** ASSIGNMENT **
Would you copy each line of the records that includes the word "Grand"?

* * * * * * * * *

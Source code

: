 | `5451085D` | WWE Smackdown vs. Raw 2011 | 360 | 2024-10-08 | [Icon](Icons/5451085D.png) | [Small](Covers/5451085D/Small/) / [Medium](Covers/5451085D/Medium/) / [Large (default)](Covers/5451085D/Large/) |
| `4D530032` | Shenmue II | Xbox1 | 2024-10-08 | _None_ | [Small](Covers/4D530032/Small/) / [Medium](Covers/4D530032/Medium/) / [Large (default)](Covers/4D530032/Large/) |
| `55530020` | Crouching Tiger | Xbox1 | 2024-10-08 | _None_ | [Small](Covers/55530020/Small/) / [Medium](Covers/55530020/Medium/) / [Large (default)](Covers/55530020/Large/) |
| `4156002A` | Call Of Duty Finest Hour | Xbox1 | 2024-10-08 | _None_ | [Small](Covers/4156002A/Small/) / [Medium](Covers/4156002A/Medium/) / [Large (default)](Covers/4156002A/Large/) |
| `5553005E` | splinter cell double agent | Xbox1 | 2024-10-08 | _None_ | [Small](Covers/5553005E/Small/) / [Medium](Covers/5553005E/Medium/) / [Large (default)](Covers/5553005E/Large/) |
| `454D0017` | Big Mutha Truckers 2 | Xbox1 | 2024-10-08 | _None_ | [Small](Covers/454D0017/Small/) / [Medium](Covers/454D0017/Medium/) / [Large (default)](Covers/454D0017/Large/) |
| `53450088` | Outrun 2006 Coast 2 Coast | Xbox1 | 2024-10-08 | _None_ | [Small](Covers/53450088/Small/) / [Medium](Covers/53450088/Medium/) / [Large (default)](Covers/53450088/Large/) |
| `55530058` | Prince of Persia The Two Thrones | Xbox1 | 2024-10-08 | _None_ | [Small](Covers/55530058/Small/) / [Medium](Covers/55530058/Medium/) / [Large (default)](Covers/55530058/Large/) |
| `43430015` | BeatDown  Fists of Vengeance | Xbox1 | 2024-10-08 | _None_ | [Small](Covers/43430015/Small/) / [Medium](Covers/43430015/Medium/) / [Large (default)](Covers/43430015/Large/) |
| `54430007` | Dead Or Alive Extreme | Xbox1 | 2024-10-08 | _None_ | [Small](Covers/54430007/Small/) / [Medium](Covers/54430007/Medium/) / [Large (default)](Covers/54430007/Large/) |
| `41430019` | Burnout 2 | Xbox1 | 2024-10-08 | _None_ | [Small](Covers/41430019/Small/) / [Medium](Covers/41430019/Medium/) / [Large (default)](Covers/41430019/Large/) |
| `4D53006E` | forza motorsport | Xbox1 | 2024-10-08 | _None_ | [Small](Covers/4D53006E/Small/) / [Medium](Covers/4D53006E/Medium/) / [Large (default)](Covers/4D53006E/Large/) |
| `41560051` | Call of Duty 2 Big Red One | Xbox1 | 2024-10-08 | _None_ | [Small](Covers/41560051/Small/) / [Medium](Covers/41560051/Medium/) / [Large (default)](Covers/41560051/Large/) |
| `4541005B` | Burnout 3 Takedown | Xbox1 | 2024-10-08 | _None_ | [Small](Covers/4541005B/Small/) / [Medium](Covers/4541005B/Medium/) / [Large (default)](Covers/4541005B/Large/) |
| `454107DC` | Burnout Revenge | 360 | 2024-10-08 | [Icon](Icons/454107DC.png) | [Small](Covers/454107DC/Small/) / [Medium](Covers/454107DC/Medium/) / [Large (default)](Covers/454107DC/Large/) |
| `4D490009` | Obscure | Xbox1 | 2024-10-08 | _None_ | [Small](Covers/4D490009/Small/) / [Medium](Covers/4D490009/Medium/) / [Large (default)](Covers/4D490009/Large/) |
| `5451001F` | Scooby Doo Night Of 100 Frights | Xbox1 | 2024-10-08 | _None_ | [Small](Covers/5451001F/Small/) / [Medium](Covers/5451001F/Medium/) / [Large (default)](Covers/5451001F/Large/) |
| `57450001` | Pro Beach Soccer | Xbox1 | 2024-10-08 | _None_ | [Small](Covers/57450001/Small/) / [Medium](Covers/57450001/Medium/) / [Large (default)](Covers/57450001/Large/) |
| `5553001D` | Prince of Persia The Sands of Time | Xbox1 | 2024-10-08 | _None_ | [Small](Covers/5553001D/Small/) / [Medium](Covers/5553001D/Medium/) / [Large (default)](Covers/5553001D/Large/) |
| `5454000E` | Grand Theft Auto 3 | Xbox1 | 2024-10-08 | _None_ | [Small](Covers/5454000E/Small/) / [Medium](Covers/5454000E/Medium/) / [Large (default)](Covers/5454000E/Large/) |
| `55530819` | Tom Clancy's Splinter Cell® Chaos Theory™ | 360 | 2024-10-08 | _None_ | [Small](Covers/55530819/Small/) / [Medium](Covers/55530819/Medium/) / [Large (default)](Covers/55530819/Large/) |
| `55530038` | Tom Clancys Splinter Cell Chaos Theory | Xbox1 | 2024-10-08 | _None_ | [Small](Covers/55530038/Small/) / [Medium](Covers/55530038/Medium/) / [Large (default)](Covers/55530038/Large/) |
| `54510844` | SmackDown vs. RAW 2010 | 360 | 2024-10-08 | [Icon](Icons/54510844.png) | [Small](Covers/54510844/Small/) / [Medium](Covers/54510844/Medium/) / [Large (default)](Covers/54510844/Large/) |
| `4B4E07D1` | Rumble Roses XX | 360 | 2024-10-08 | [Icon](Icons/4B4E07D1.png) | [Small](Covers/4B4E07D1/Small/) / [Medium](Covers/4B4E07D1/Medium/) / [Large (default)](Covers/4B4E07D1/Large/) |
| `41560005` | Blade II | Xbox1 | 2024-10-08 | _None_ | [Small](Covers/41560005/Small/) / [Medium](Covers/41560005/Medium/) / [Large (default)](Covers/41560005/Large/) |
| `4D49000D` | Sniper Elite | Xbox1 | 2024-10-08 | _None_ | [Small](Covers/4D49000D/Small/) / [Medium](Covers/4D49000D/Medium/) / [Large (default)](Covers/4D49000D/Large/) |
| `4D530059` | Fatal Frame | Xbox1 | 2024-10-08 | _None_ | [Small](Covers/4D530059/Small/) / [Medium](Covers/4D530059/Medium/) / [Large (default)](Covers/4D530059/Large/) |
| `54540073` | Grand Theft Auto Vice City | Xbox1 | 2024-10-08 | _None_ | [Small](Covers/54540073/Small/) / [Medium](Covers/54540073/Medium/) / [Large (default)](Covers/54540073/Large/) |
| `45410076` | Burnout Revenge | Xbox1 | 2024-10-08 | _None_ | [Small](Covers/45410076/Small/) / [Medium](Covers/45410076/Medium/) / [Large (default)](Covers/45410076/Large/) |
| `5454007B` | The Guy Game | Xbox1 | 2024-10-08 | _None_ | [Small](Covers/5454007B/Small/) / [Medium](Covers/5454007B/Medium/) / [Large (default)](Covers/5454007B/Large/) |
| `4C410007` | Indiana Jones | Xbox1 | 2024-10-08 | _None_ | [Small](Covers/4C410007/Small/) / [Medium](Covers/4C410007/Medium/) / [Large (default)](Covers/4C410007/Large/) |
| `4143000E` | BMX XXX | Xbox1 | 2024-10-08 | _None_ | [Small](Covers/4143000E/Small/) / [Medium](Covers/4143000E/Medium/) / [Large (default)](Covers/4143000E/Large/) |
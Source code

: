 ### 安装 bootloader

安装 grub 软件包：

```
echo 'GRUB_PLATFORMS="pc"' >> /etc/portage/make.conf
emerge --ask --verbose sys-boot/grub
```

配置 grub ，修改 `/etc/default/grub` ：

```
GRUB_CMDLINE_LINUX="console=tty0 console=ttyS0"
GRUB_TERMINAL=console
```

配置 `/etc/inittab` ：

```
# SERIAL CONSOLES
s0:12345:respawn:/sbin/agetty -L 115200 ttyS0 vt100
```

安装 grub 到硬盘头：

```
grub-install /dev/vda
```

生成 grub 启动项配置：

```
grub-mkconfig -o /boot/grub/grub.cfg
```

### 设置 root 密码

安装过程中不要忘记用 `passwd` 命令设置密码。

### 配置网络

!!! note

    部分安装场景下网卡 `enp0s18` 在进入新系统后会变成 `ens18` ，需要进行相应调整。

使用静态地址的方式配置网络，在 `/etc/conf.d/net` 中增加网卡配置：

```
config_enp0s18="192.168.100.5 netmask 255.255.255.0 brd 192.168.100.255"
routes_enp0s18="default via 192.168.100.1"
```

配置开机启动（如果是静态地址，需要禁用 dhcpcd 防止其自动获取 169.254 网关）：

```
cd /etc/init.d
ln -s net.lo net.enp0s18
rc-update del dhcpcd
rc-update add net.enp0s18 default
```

* * * * * * * * *

** ANSWER TO THIS TASK **
| `5454000E` | Grand Theft Auto 3 | Xbox1 | 2024-10-08 | _None_ | [Small](Covers/5454000E/Small/) / [Medium](Covers/5454000E/Medium/) / [Large (default)](Covers/5454000E/Large/) |
| `54540073` | Grand Theft Auto Vice City | Xbox1 | 2024-10-08 | _None_ | [Small](Covers/54540073/Small/) / [Medium](Covers/54540073/Medium/) / [Large (default)](Covers/54540073/Large/) |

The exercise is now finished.